In the meantime, my talk Tuesday evening on "The Forgotten Women of Middle-earth." About 30 or 40 people showed up, and despite the organizers' efforts to reach out to high schools, the audience was exactly what you'd expect at an event sponsored by a group with a name like the American Association of University Women: almost all women, almost all of some degree of middle-age, very intelligent and responsive to what I had to say, interested in Tolkien but not familiar with the esoteric details.

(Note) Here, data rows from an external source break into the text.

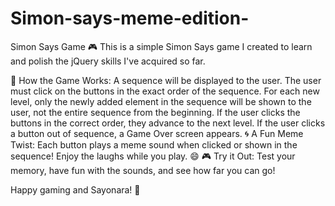# Simon-says-meme-edition-

Simon Says Game 🎮
This is a simple Simon Says game I created to learn and polish the jQuery skills I've acquired so far.

🌟 How the Game Works:
A sequence will be displayed to the user.
The user must click on the buttons in the exact order of the sequence.
For each new level, only the newly added element in the sequence will be shown to the user, not the entire sequence from the beginning.
If the user clicks the buttons in the correct order, they advance to the next level.
If the user clicks a button out of sequence, a Game Over screen appears.
🌀 A Fun Meme Twist:
Each button plays a meme sound when clicked or shown in the sequence!
Enjoy the laughs while you play. 😄
🎮 Try it Out:
Test your memory, have fun with the sounds, and see how far you can go!

Happy gaming and Sayonara! 👋

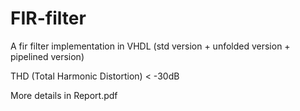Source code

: # FIR-filter
A fir filter implementation in VHDL (std version + unfolded version + pipelined version)

THD (Total Harmonic Distortion) < -30dB

More details in Report.pdf

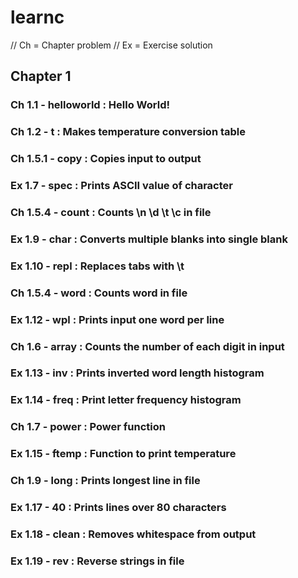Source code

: # learnc

// Ch = Chapter problem
// Ex = Exercise solution

## Chapter 1
### Ch 1.1 - helloworld : Hello World!
### Ch 1.2 - t : Makes temperature conversion table
### Ch 1.5.1 - copy : Copies input to output
### Ex 1.7 - spec : Prints ASCII value of character
### Ch 1.5.4 - count : Counts \n \d \t \c in file
### Ex 1.9 - char : Converts multiple blanks into single blank
### Ex 1.10 - repl : Replaces tabs with \t
### Ch 1.5.4 - word : Counts word in file
### Ex 1.12 - wpl : Prints input one word per line
### Ch 1.6 - array : Counts the number of each digit in input
### Ex 1.13 - inv : Prints inverted word length histogram
### Ex 1.14 - freq : Print letter frequency histogram
### Ch 1.7 - power : Power function
### Ex 1.15 - ftemp : Function to print temperature 
### Ch 1.9 - long : Prints longest line in file
### Ex 1.17 - 40 : Prints lines over 80 characters
### Ex 1.18 - clean : Removes whitespace from output
### Ex 1.19 - rev : Reverse strings in file
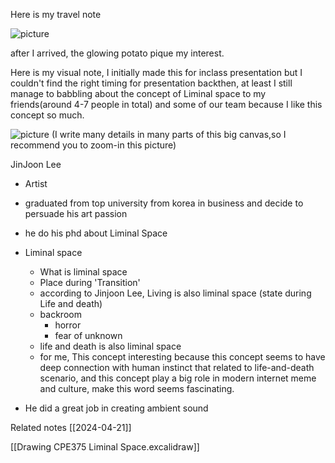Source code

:Here is my travel note

![picture](https://github.com/efhai2408/Blog/blob/main/pics%2FLiminal%2F2024-04-21.svg)


after I arrived, the glowing potato pique my interest. 

Here is my visual note, I initially made this for inclass presentation but I couldn't find the right timing for presentation backthen, at least I still manage to babbling about the concept of Liminal space to my friends(around 4-7 people in total) and some of our team because I like this concept so much.



![picture](https://github.com/efhai2408/Blog/blob/main/pics%2FLiminal%2FDrawing%20CPE375%20Liminal%20Space.excalidraw.svg)
(I write many details in many parts of this big canvas,so I recommend you to zoom-in this picture)


JinJoon Lee
- Artist 
- graduated from top university from korea in business and decide to persuade his art passion
- he do his phd about Liminal Space


- Liminal space
	- What is liminal space
   - Place during 'Transition'
    - according to Jinjoon Lee, Living is also liminal space (state during Life and death)
	- backroom
		- horror 
		- fear of unknown
	- life and death is also liminal space
	- for me, This concept interesting because this concept seems to have deep connection with human instinct that related to life-and-death scenario, and this concept play a big role in modern internet meme and culture, make this word seems fascinating.

- He did a great job in creating ambient sound 

Related notes
[[2024-04-21]]

[[Drawing CPE375 Liminal Space.excalidraw]]
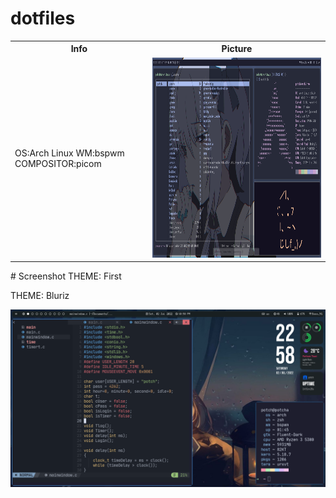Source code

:# dotfiles

 <table>
  <tr>
    <th>Info</th>
    <th>Picture</th>
  </tr>
  <tr>
    <td>
     OS:Arch Linux
     WM:bspwm
     COMPOSITOR:picom
   </td>
    <td><img src="themes/first/first.png"  alt="1" width = 640px height = 320px ></td>
  </tr>
</table> 
# Screenshot
THEME: First



THEME: Bluriz

![alt text](themes/bluriz/bluriz.png)

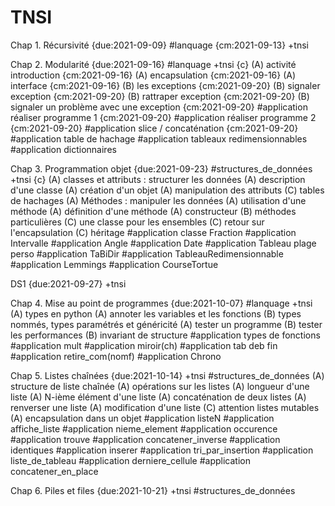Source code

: # TNSI

Chap 1. Récursivité {due:2021-09-09} #lanquage {cm:2021-09-13} +tnsi

Chap 2. Modularité {due:2021-09-16} #lanquage +tnsi   {c}
    (A) activité introduction  {cm:2021-09-16}
    (A) encapsulation {cm:2021-09-16}
    (A) interface {cm:2021-09-16}
    (B) les exceptions {cm:2021-09-20}
    (B) signaler exception {cm:2021-09-20}
    (B) rattraper exception {cm:2021-09-20}
    (B) signaler un problème avec une exception  {cm:2021-09-20}
    #application réaliser programme 1 {cm:2021-09-20}
    #application réaliser programme 2 {cm:2021-09-20}
    #application slice / concaténation {cm:2021-09-20}
    #application table de hachage
    #application tableaux redimensionnables
    #application dictionnaires

Chap 3. Programmation objet {due:2021-09-23} #structures_de_données  +tnsi  {c}
    (A) classes et attributs : structurer les données
    (A) description d'une classe
    (A) création d'un objet
    (A) manipulation des attributs
    (C) tables de hachages
    (A) Méthodes : manipuler les données
    (A) utilisation d'une méthode
    (A) définition d'une méthode
    (A) constructeur
    (B) méthodes particulières
    (C) une classe pour les ensembles
    (C) retour sur l'encapsulation
    (C) héritage
    #application classe Fraction
    #application Intervalle
    #application Angle
    #application Date
    #application Tableau plage perso
    #application TaBiDir
    #application TableauRedimensionnable
    #application Lemmings
    #application CourseTortue

DS1 {due:2021-09-27} +tnsi

Chap 4. Mise au point de programmes {due:2021-10-07} #lanquage +tnsi
    (A) types en python
    (A) annoter les variables et les fonctions
    (B) types nommés, types paramétrés et généricité
    (A) tester un programme
    (B) tester les performances
    (B) invariant de structure
    #application types de fonctions
    #application mult
    #application miroir(ch)
    #application tab deb fin
    #application retire_com(nomf)
    #application Chrono


Chap 5. Listes chaînées {due:2021-10-14} +tnsi #structures_de_données
    (A) structure de liste chaînée
    (A) opérations sur les listes
    (A) longueur d'une liste
    (A) N-ième élément d'une liste
    (A) concaténation de deux listes
    (A) renverser une liste
    (A) modification d'une liste
    (C) attention listes mutables
    (A) encapsulation dans un objet
    #application listeN
    #application affiche_liste
    #application nieme_element
    #application occurence
    #application trouve
    #application concatener_inverse
    #application identiques
    #application inserer
    #application tri_par_insertion
    #application liste_de_tableau
    #application derniere_cellule
    #application concatener_en_place
    

Chap 6. Piles et files {due:2021-10-21}  +tnsi #structures_de_données 


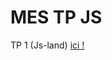 # MES TP JS
TP 1 (Js-land) [ici !](https://github.com/FlorianLeveil/TP-JS/tree/master/Leveil-JSLand)
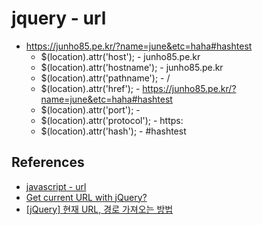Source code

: # jquery - url
* https://junho85.pe.kr/?name=june&etc=haha#hashtest
  * $(location).attr('host'); - junho85.pe.kr
  * $(location).attr('hostname'); - junho85.pe.kr
  * $(location).attr('pathname'); - /
  * $(location).attr('href'); - https://junho85.pe.kr/?name=june&etc=haha#hashtest
  * $(location).attr('port'); - 
  * $(location).attr('protocol'); - https:
  * $(location).attr('hash'); - #hashtest

## References
* [javascript - url](../../url/README.md)
* [Get current URL with jQuery?](https://stackoverflow.com/questions/406192/get-current-url-with-jquery)
* [[jQuery] 현재 URL, 경로 가져오는 방법](https://88240.tistory.com/385)
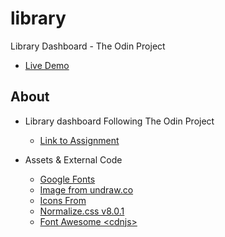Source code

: # library

Library Dashboard - The Odin Project

- [Live Demo](https://cert-ready.github.io/library_dashboard/)

## About

- Library dashboard Following The Odin Project

  - [Link to Assignment](https://www.theodinproject.com/lessons/node-path-javascript-library)

- Assets & External Code

  - [Google Fonts](https://fonts.google.com/)
  - [Image from undraw.co](https://undraw.co/)
  - [Icons From](https://pictogrammers.com/)
  - [Normalize.css v8.0.1](https://necolas.github.io/normalize.css/)
  - [Font Awesome \<cdnjs\>](https://cdnjs.com/libraries/font-awesome)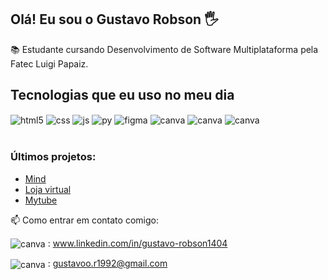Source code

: ## Olá! Eu sou o Gustavo Robson 🖐️

📚 Estudante cursando Desenvolvimento de Software Multiplataforma pela Fatec Luigi Papaiz.

## Tecnologias que eu uso no meu dia

<div style="display: inline_block">
  <img align="center" alt="html5" src="https://img.shields.io/badge/HTML5-E34F26?style=for-the-badge&logo=html5&logoColor=white" />
  <img align="center" alt="css" src="https://img.shields.io/badge/CSS3-1572B6?style=for-the-badge&logo=css3&logoColor=white" />
  <img align="center" alt="js" src="https://img.shields.io/badge/JavaScript-F7DF1E?style=for-the-badge&logo=javascript&logoColor=black" />
  <img align="center" alt="py" src="https://img.shields.io/badge/Python-14354C?style=for-the-badge&logo=python&logoColor=white" />
  <img align="center" alt="figma" src="https://img.shields.io/badge/Figma-F24E1E?style=for-the-badge&logo=figma&logoColor=white" />
  <img align="center" alt="canva" src="https://img.shields.io/badge/Canva-%2300C4CC.svg?&style=for-the-badge&logo=Canva&logoColor=white" />
  <img align="center" alt="canva" src="https://img.shields.io/badge/Adobe%20Photoshop-31A8FF?style=for-the-badge&logo=Adobe%20Photoshop&logoColor=black" />
  <img align="center" alt="canva" src="https://img.shields.io/badge/Bootstrap-563D7C?style=for-the-badge&logo=bootstrap&logoColor=white" />
</div><br/>


### Últimos projetos:

- [Mind](https://mind-your-359d.vercel.app/)<br/>
- [Loja virtual](https://loja-virtual-goku.vercel.app/)<br/>
- [Mytube](https://gustavorobs-11.github.io/MyTube_Alice-Gustavo)<br/>

📫 Como entrar em contato comigo:<br/>

<img align="center" alt="canva" src="https://img.shields.io/badge/LinkedIn-0077B5?style=for-the-badge&logo=linkedin&logoColor=white" />     :  www.linkedin.com/in/gustavo-robson1404

<img align="center" alt="canva" src="https://img.shields.io/badge/Gmail-D14836?style=for-the-badge&logo=gmail&logoColor=white" />     : gustavoo.r1992@gmail.com 

 <br/>
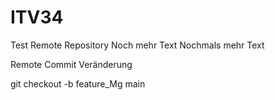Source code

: # ITV34
Test Remote Repository
Noch mehr Text
Nochmals mehr Text

Remote Commit Veränderung

git checkout -b feature_Mg main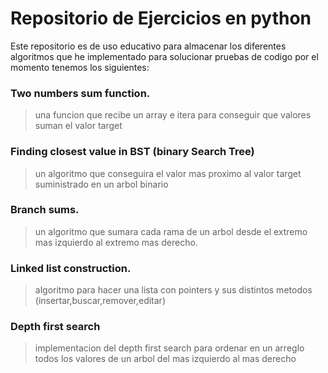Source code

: # Repositorio de Ejercicios en python

Este repositorio es de uso educativo para almacenar los diferentes algoritmos que he implementado para solucionar pruebas de codigo
por el momento tenemos los siguientes:

### Two numbers sum function. 
> una funcion que recibe un array e itera para conseguir que valores suman el valor target
### Finding closest value in BST (binary Search Tree)
> un algoritmo que conseguira el valor mas proximo al valor target suministrado en un arbol binario
### Branch sums.
> un algoritmo que sumara cada rama de un arbol desde el extremo mas izquierdo al extremo mas derecho.
### Linked list construction.
> algoritmo para hacer una lista con pointers y sus distintos metodos (insertar,buscar,remover,editar)
### Depth first search
> implementacion del depth first search para ordenar en un arreglo todos los valores de un arbol del mas izquierdo al mas derecho
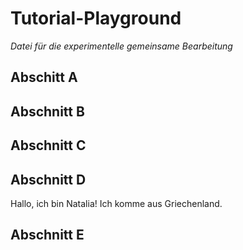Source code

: # Tutorial-Playground
*Datei für die experimentelle gemeinsame Bearbeitung*

## Abschitt A

## Abschnitt B
 
## Abschnitt C

## Abschnitt D
Hallo, ich bin Natalia!
Ich komme aus Griechenland.

## Abschnitt E

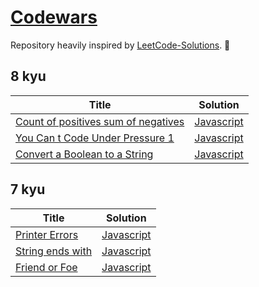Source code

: # [Codewars](https://www.codewars.com/)

Repository heavily inspired by [LeetCode-Solutions](https://github.com/kamyu104/LeetCode-Solutions). 💪

## 8 kyu

| Title                                                                                         | Solution                                                     |
| --------------------------------------------------------------------------------------------- | ------------------------------------------------------------ |
| [Count of positives sum of negatives](https://www.codewars.com/kata/576bb71bbbcf0951d5000044) | [Javascript](./8-kyu/count-of-positives-sum-of-negatives.js) |
| [You Can t Code Under Pressure 1](https://www.codewars.com/kata/53ee5429ba190077850011d4)     | [Javascript](./8-kyu/you-can-t-code-under-pressure-1.js)     |
| [Convert a Boolean to a String](https://www.codewars.com/kata/551b4501ac0447318f0009cd)       | [Javascript](./8-kyu/convert-a-boolean-to-a-string.js)       |

## 7 kyu

| Title                                                                      | Solution                                   |
| -------------------------------------------------------------------------- | ------------------------------------------ |
| [Printer Errors](https://www.codewars.com/kata/56541980fa08ab47a0000040)   | [Javascript](./7-kyu/printer-errors.js)    |
| [String ends with](https://www.codewars.com/kata/51f2d1cafc9c0f745c00037d) | [Javascript](./7-kyu/string-ends-with-.js) |
| [Friend or Foe](https://www.codewars.com/kata/55b42574ff091733d900002f)    | [Javascript](./7-kyu/friend-or-foe-.js)    |
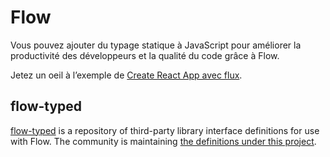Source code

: # Flow

<p class="description">Vous pouvez ajouter du typage statique à JavaScript pour améliorer la productivité des développeurs et la qualité du code grâce à Flow.</p>

Jetez un oeil à l’exemple de [Create React App avec flux](https://github.com/mui-org/material-ui/tree/next/examples/create-react-app-with-flow).

## flow-typed

[flow-typed](https://github.com/flowtype/flow-typed) is a repository of third-party library interface definitions for use with Flow. The community is maintaining [the definitions under this project](https://github.com/flowtype/flow-typed/tree/master/definitions/npm/%40material-ui/core_v1.x.x).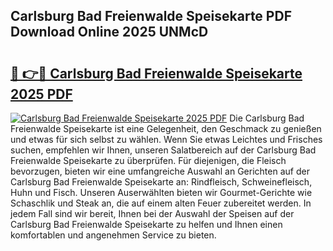 ## Carlsburg Bad Freienwalde Speisekarte PDF Download Online 2025 UNMcD

# <h2><a href="http://gc77qa.nevu.top/?p=Carlsburg+Bad+Freienwalde+Speisekarte">🔗 👉🔴 Carlsburg Bad Freienwalde Speisekarte 2025 PDF</a></h2>

[![Carlsburg Bad Freienwalde Speisekarte 2025 PDF](https://i.imgur.com/dBaPXMq.png)](http://gc77qa.nevu.top/?p=Carlsburg+Bad+Freienwalde+Speisekarte)
Die Carlsburg Bad Freienwalde Speisekarte ist eine Gelegenheit, den Geschmack zu genießen und etwas für sich selbst zu wählen. Wenn Sie etwas Leichtes und Frisches suchen, empfehlen wir Ihnen, unseren Salatbereich auf der Carlsburg Bad Freienwalde Speisekarte zu überprüfen. Für diejenigen, die Fleisch bevorzugen, bieten wir eine umfangreiche Auswahl an Gerichten auf der Carlsburg Bad Freienwalde Speisekarte an: Rindfleisch, Schweinefleisch, Huhn und Fisch. Unseren Auserwählten bieten wir Gourmet-Gerichte wie Schaschlik und Steak an, die auf einem alten Feuer zubereitet werden. In jedem Fall sind wir bereit, Ihnen bei der Auswahl der Speisen auf der Carlsburg Bad Freienwalde Speisekarte zu helfen und Ihnen einen komfortablen und angenehmen Service zu bieten.
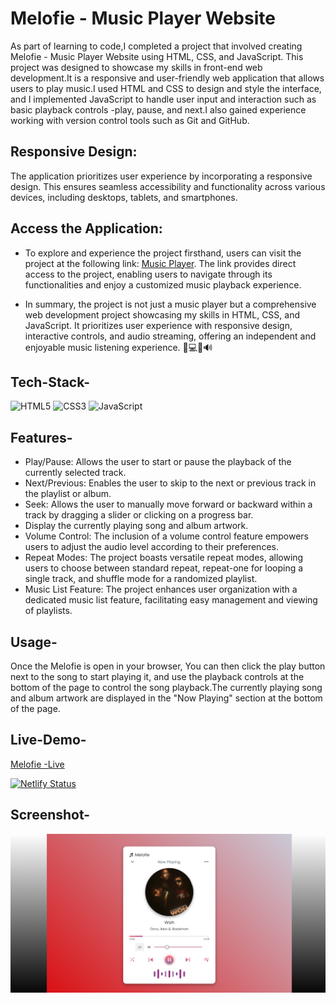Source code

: # Melofie - Music Player Website

As part of learning to code,I completed a project that involved creating Melofie - Music Player Website using HTML, CSS, and JavaScript. This project was designed to showcase my skills in front-end web development.It is a responsive and user-friendly web application that allows users to play music.I used HTML and CSS to design and style the interface, and I implemented JavaScript to handle user input and interaction such as basic playback controls -play, pause, and next.I also gained experience working with version control tools such as Git and GitHub.

## Responsive Design:

The application prioritizes user experience by incorporating a responsive design. This ensures seamless accessibility and functionality across various devices, including desktops, tablets, and smartphones.


## Access the Application:

- To explore and experience the project firsthand, users can visit the project at the following link: [Music Player](). The link provides direct access to the project, enabling users to navigate through its functionalities and enjoy a customized music playback experience.

- In summary, the project is not just a music player but a comprehensive web development project showcasing my skills in HTML, CSS, and JavaScript. It prioritizes user experience with responsive design, interactive controls, and audio streaming, offering an independent and enjoyable music listening experience. 🎵💻🔀🔊

## Tech-Stack-

<div align="left">
<img alt="HTML5" src="https://img.shields.io/badge/html5-%23E34F26.svg?style=for-the-badge&logo=html5&logoColor=white"/>
<img alt="CSS3" src="https://img.shields.io/badge/css3-%231572B6.svg?style=for-the-badge&logo=css3&logoColor=white"/> 
<img alt="JavaScript" src="https://img.shields.io/badge/javascript-%23323330.svg?style=for-the-badge&logo=javascript&logoColor=%23F7DF1E"/>
</div>

## Features-

- Play/Pause: Allows the user to start or pause the playback of the currently selected track.
- Next/Previous: Enables the user to skip to the next or previous track in the playlist or album.
- Seek: Allows the user to manually move forward or backward within a track by dragging a slider or clicking on a progress bar.
- Display the currently playing song and album artwork.
- Volume Control: The inclusion of a volume control feature empowers users to adjust the audio level according to their preferences.
-  Repeat Modes: The project boasts versatile repeat modes, allowing users to choose between standard repeat, repeat-one for looping a single track, and shuffle mode for a randomized playlist.
-  Music List Feature: The project enhances user organization with a dedicated music list feature, facilitating easy management and viewing of playlists.


## Usage-

Once the Melofie is open in your browser, You can then click the play button next to the song to start playing it, and use the playback controls at the bottom of the page to control the song playback.The currently playing song and album artwork are displayed in the "Now Playing" section at the bottom of the page.

## Live-Demo-

[Melofie -Live](https://prinshi30.github.io/Melofie/)


[![Netlify Status](https://api.netlify.com/api/v1/badges/e37fba97-0766-4626-9212-06a9fa3e5f00/deploy-status)](https://app.netlify.com/sites/animated-marshmallow-d90790/deploys)


## Screenshot-

![image](https://github.com/Prinshi30/Melofie/blob/main/Screenshot%202024-08-14%20141531.png)
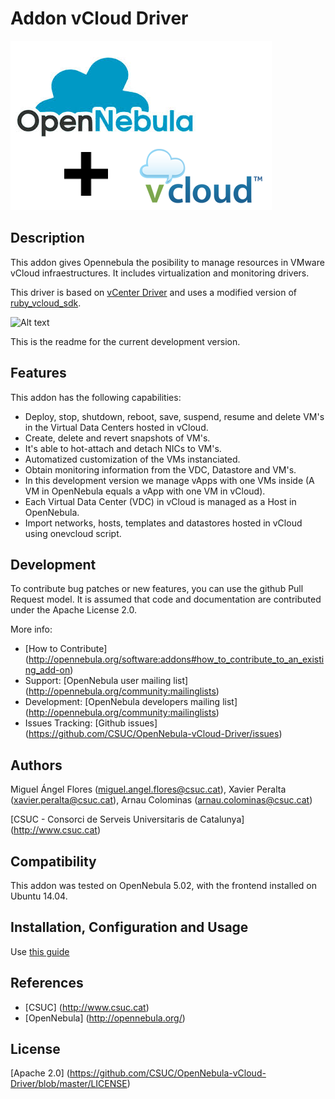 # Addon vCloud Driver

![Alt text](picts/one_vcloud.png)

## Description

This addon gives Opennebula the posibility to manage resources in VMware vCloud infraestructures. 
It includes virtualization and monitoring drivers.

This driver is based on [vCenter Driver](https://github.com/OpenNebula/one/blob/master/src/vmm_mad/remotes/vcenter/vcenter_driver.rb) and uses a
modified version of [ruby_vcloud_sdk](https://github.com/vchs/ruby_vcloud_sdk).

![Alt text](picts/diagram.png)

This is the readme for the current development version. 

## Features

This addon has the following capabilities:

* Deploy, stop, shutdown, reboot, save, suspend, resume and delete VM's in the Virtual Data Centers hosted in vCloud.
* Create, delete and revert snapshots of VM's.
* It's able to hot-attach and detach NICs to VM's.
* Automatized customization of the VMs instanciated.
* Obtain monitoring information from the VDC, Datastore and VM's.
* In this development version we manage vApps with one VMs inside (A VM in OpenNebula equals a vApp with one VM in vCloud).
* Each Virtual Data Center (VDC) in vCloud is managed as a Host in OpenNebula.
* Import networks, hosts, templates and datastores hosted in vCloud using onevcloud script.

## Development

To contribute bug patches or new features, you can use the github 
Pull Request model. It is assumed that code and documentation are 
contributed under the Apache License 2.0. 

More info: 

* [How to Contribute] (http://opennebula.org/software:addons#how_to_contribute_to_an_existing_add-on) 
* Support: [OpenNebula user mailing list] (http://opennebula.org/community:mailinglists) 
* Development: [OpenNebula developers mailing list] (http://opennebula.org/community:mailinglists) 
* Issues Tracking: [Github issues] (https://github.com/CSUC/OpenNebula-vCloud-Driver/issues)

## Authors

Miguel Ángel Flores (miguel.angel.flores@csuc.cat), Xavier Peralta (xavier.peralta@csuc.cat), Arnau Colominas (arnau.colominas@csuc.cat)

[CSUC - Consorci de Serveis Universitaris de Catalunya] (http://www.csuc.cat)

## Compatibility

This addon was tested on OpenNebula 5.02, with the 
frontend installed on Ubuntu 14.04.


## Installation, Configuration and Usage

Use [this guide](https://github.com/CSUC/OpenNebula-vCloud-Driver/blob/master/Guide.md)

## References

* [CSUC] (http://www.csuc.cat)
* [OpenNebula] (http://opennebula.org/)

## License

[Apache 2.0] (https://github.com/CSUC/OpenNebula-vCloud-Driver/blob/master/LICENSE)
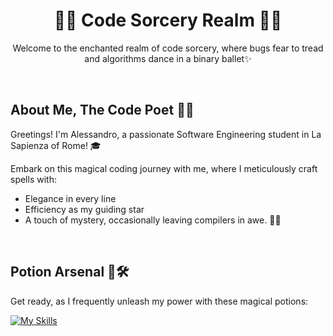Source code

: <div align="center">

# 🧙‍♂️ Code Sorcery Realm 🧙‍♂️</span>

Welcome to the enchanted realm of code sorcery, where bugs fear to tread and algorithms dance in a binary ballet✨

</div>

<br>

<div align="left">

## About Me, The Code Poet 📜👋

Greetings! I'm Alessandro, a passionate Software Engineering student in La Sapienza of Rome! 🎓

Embark on this magical coding journey with me, where I meticulously craft spells with:

- Elegance in every line
- Efficiency as my guiding star
- A touch of mystery, occasionally leaving compilers in awe. 🤖😄

</div>

<br>

<div align="left">
  
## Potion Arsenal 🧪🛠️

Get ready, as I frequently unleash my power with these magical potions: <br>

[![My Skills](https://skillicons.dev/icons?i=py,c,java,js,html,css,react)](https://skillicons.dev)
</div>
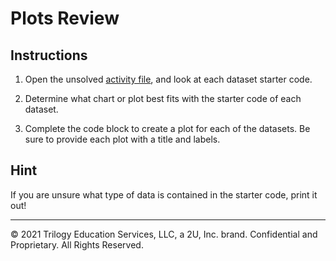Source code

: # Plots Review

## Instructions

1. Open the unsolved [activity file](Unsolved/plot_drills.ipynb), and look at each dataset starter code.

2. Determine what chart or plot best fits with the starter code of each dataset.

3. Complete the code block to create a plot for each of the datasets. Be sure to provide each plot with a title and labels.

## Hint

If you are unsure what type of data is contained in the starter code, print it out!


- - -

© 2021 Trilogy Education Services, LLC, a 2U, Inc. brand. Confidential and Proprietary. All Rights Reserved.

That's the level of audience knowledge I was aiming for, but to confirm it I took shows of hands at the beginning. Most had read The Lord of the Rings. A few had read at least one of the posthumous books, more than those who had seen the Peter Jackson movies of LotR but not read the book. To those I looked directly at the person in the front row who'd raised her hand on that one and said, "Remember that one of the wisest of all proverbs is, 'Never judge a book by its movie.'"

I told them about Éowyn and why it was so audacious at the time for her to respond to the Ringwraith's "No living man may hinder me" with "But no living man am I." I told them about Lúthien Tinúviel, the princess who up and rescued the hapless suitor who was out on an insane quest for the right to win her hand. And I told them about Andreth and Erendis, Tolkien's best-drawn and most audacious female characters, yet virtually unknown.

They asked good questions afterwards. They asked about Tolkien's view of war, a very subtle and complex matter. They asked who or what was Bombadil, a question demanding at least two separate answers, one external to the writing (he was a doll the children owned, whom Tolkien had already written about, and which he imported into Middle-earth because he could) and one internal (he's an intentional enigma: any created world which answers all your questions is a deficient one). (The third answer is to: what was he intended to mean and signify in the story.) They asked about Tolkien's wife and her education; they asked, didn't he have a daughter (yes) and what about her?

We all had a good time and they may invite me back next year.


  1. I wish I'd been in attendance, it sounds fantastic!

  2. Well done! It always pleased me to see Andreth and Erendis get their due.